Got it out of American Rifleman, the NRA magazine, so I'd assume they know what they're talking about.

Boob Raider
May 7th, 2003, 03:27 PM
Access to .22 cal rounds and I need a FAC to purchase them ..... I was thinking of using powder actuated tool rounds (they are basically .22 cal blanks) but the most powerful round in .22 cal is #4 extra heavy load low velocity (they are all low velocity) So I'll be emptying out the rounds and fill them with something like AP or something more stable but high velocity ... any suggestions (the barrel is about the thickness of a MINI MAG LITE, so it will resist the explosion of 100-150 mg AP) and also any comments on my rifling idea in the previous post.

Anthony
May 7th, 2003, 04:18 PM
Why do you need rifling in a mini maglite pistol? Do you need to hit a torso sized target at 800yds? :)

AP makes a very poor propellant, the "gun" will be destroyed and the projectile doesn't go far. Unless you use a minute amount of AP, in which case the projectile defintely won't go far.

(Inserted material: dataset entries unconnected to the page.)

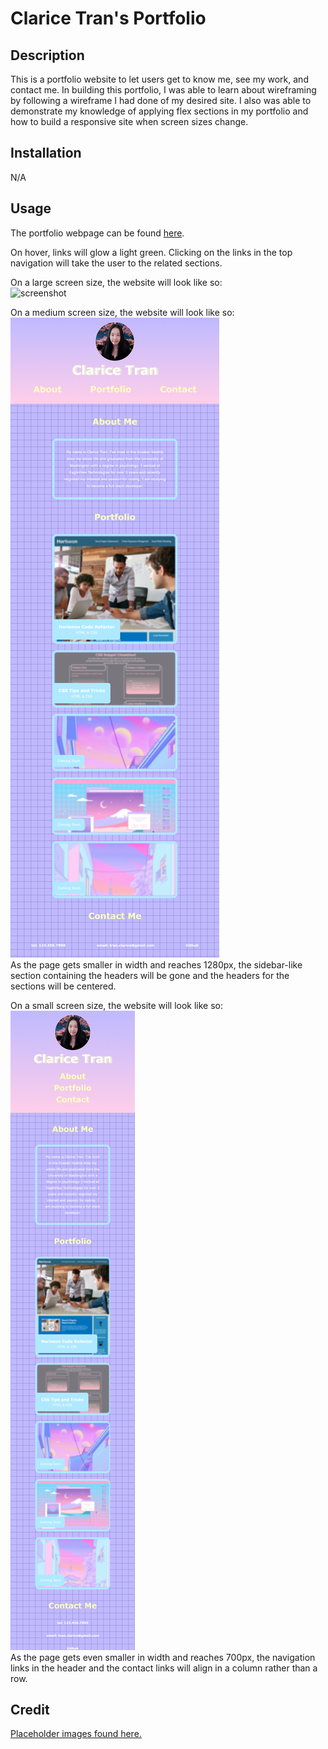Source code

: # Clarice Tran's Portfolio

## Description

This is a portfolio website to let users get to know me, see my work, and contact me. In building this portfolio, I was able to learn about wireframing by following a wireframe I had done of my desired site. I also was able to demonstrate my knowledge of applying flex sections in my portfolio and how to build a responsive site when screen sizes change.

## Installation

N/A

## Usage

The portfolio webpage can be found [here](https://claricetran.github.io/clarice-tran-portfolio/).

On hover, links will glow a light green. Clicking on the links in the top navigation will take the user to the related sections.

On a large screen size, the website will look like so: <br>
![screenshot](./assets/images/portfolio-large-screen.png)

On a medium screen size, the website will look like so: <br>
![screenshot](./assets/images/portfolio-medium-screen.png)
<br>
As the page gets smaller in width and reaches 1280px, the sidebar-like section containing the headers will be gone and the headers for the sections will be centered.

On a small screen size, the website will look like so: <br>
![screenshot](./assets/images/portfolio-small-screen.png)<br>
As the page gets even smaller in width and reaches 700px, the navigation links in the header and the contact links will align in a column rather than a row.

## Credit

[Placeholder images found here.](https://wallpapercave.com/pastel-vaporwave-wallpapers)
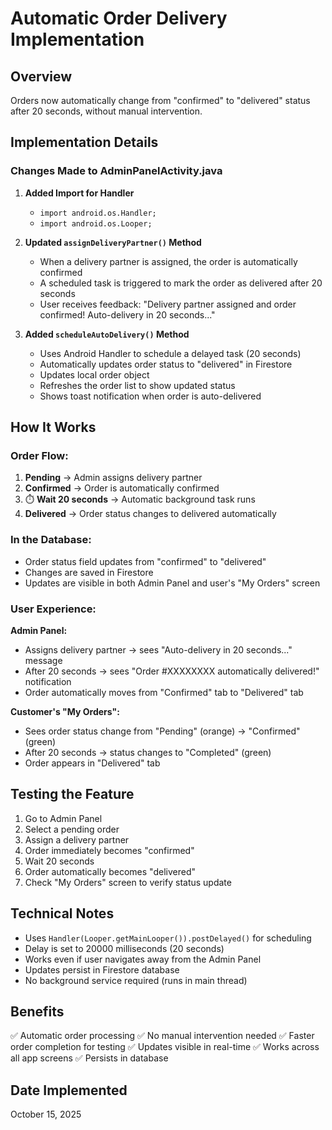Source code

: # Automatic Order Delivery Implementation

## Overview
Orders now automatically change from "confirmed" to "delivered" status after 20 seconds, without manual intervention.

## Implementation Details

### Changes Made to AdminPanelActivity.java

1. **Added Import for Handler**
   - `import android.os.Handler;`
   - `import android.os.Looper;`

2. **Updated `assignDeliveryPartner()` Method**
   - When a delivery partner is assigned, the order is automatically confirmed
   - A scheduled task is triggered to mark the order as delivered after 20 seconds
   - User receives feedback: "Delivery partner assigned and order confirmed! Auto-delivery in 20 seconds..."

3. **Added `scheduleAutoDelivery()` Method**
   - Uses Android Handler to schedule a delayed task (20 seconds)
   - Automatically updates order status to "delivered" in Firestore
   - Updates local order object
   - Refreshes the order list to show updated status
   - Shows toast notification when order is auto-delivered

## How It Works

### Order Flow:
1. **Pending** → Admin assigns delivery partner
2. **Confirmed** → Order is automatically confirmed
3. ⏱️ **Wait 20 seconds** → Automatic background task runs
4. **Delivered** → Order status changes to delivered automatically

### In the Database:
- Order status field updates from "confirmed" to "delivered"
- Changes are saved in Firestore
- Updates are visible in both Admin Panel and user's "My Orders" screen

### User Experience:

**Admin Panel:**
- Assigns delivery partner → sees "Auto-delivery in 20 seconds..." message
- After 20 seconds → sees "Order #XXXXXXXX automatically delivered!" notification
- Order automatically moves from "Confirmed" tab to "Delivered" tab

**Customer's "My Orders":**
- Sees order status change from "Pending" (orange) → "Confirmed" (green)
- After 20 seconds → status changes to "Completed" (green)
- Order appears in "Delivered" tab

## Testing the Feature

1. Go to Admin Panel
2. Select a pending order
3. Assign a delivery partner
4. Order immediately becomes "confirmed"
5. Wait 20 seconds
6. Order automatically becomes "delivered"
7. Check "My Orders" screen to verify status update

## Technical Notes

- Uses `Handler(Looper.getMainLooper()).postDelayed()` for scheduling
- Delay is set to 20000 milliseconds (20 seconds)
- Works even if user navigates away from the Admin Panel
- Updates persist in Firestore database
- No background service required (runs in main thread)

## Benefits

✅ Automatic order processing
✅ No manual intervention needed
✅ Faster order completion for testing
✅ Updates visible in real-time
✅ Works across all app screens
✅ Persists in database

## Date Implemented
October 15, 2025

The charge in nailgun rounds is smokeless powder (possibly double base, I can't remember), so I'd use that if I were you.

Boob Raider
May 8th, 2003, 03:34 AM
thinking of using a light slug of something like teflon, Al or something similar, I think there is a very good probablilty of the slug swaying to a weird direction as soon as it exits the barrel which is why the spin should stablize the slug. Actually varnish coated Na metal would make one hell of a close range slug. As soon as the slug penetrates the body, the varnish is rubbed off and Na metal reacts exothermically with the tissue H2O and then the NaOH with the other tissues :D .
Anthony, I have used AP before as a propellant. What I did was ... take a regular .22 cal pellet and fill it up with solder to make it solid then wrap a thin paper tube around the back of the pellet with about 1 cm of space behind the slug. There I packed the AP. I would load the spring of my air rifle, put the modified pellet in and fire it. The air pressure would detonate the AP somewhere down the length of the barrel and provide the slug with a 5 km/s impulse. This pellet would break a hole in 1cm thick acrylic glass sheet at about 12 ft.

Boob Raider
May 15th, 2003, 05:56 PM
I looked and looked on the net that I may encounter a slug diameter : bore diameter : barrel thickness chart of some sort, but I didn't :( . Most importantly a caliber/cartridge type to barrel thickness ratio. Does anyone know some basic caliber and cartridge type ratios ? It would be really helpful. :)

zaibatsu
May 15th, 2003, 06:12 PM
That kind of ratio wouldn't make any sense. For example, the 7.62 standard NATO load has a higher pressure than a 45-70 govt BP load, yet calibre is smaller. Just figure out the chamber pressure of a specific loading, and work out how much steel (whatever type you want to use) you'll need with a 1.5x saftey factor.

Boob Raider
May 15th, 2003, 09:38 PM
Zaibatsu ... I know about the NATO round as it is bottle necked. I was talking about regular handgun rounds with various loads as this thread is about a derringer. This is the type of round whose shells I can buy and is centerfire. I think it is a .38 cal as I have one live .38 cal speer next to it for comparison. http://www.boomspeed.com/boobraider/DSCF0020.JPG
Also here is a pic of the shell in the MAGLITE http://www.boomspeed.com/boobraider/DSCF0022.JPG
The barrel will be machined from a car axle as I believe it is Moly-Chrome steel.

irish
May 15th, 2003, 10:26 PM
That shell is a 9x19 mm nato round also knowen as 9mm luger or 9mm parabellum.
They are a very commonly used round for pistols and SMGs. Altho they are somewhat low powered, they are about the maximum pressure for blowback action gun's so your barrel is still going to need to be fairly thick at the chamber at least.
good luck with it.

Boob Raider
June 24th, 2003, 01:09 AM
Oh well .... I am kinda disappointed. I tried to bore the car axel I had gotten from a junk-yard only to find out that the WC facing bit would barely scratch it, forget about drilling a 9.78mm X 4" hole in it. Any suggestions ??? All the barrel making sites I've read make it look so easy. Or do I have to work with some other grade of steel.

Bitter
June 24th, 2003, 10:42 AM
What is the size of the lathe you have ? Maybe it isn't powerful enough. That is really tough steel you are messing with and I think you might be better buying some seamless 4130 steel tube with an appropriate thickness and internal diameter.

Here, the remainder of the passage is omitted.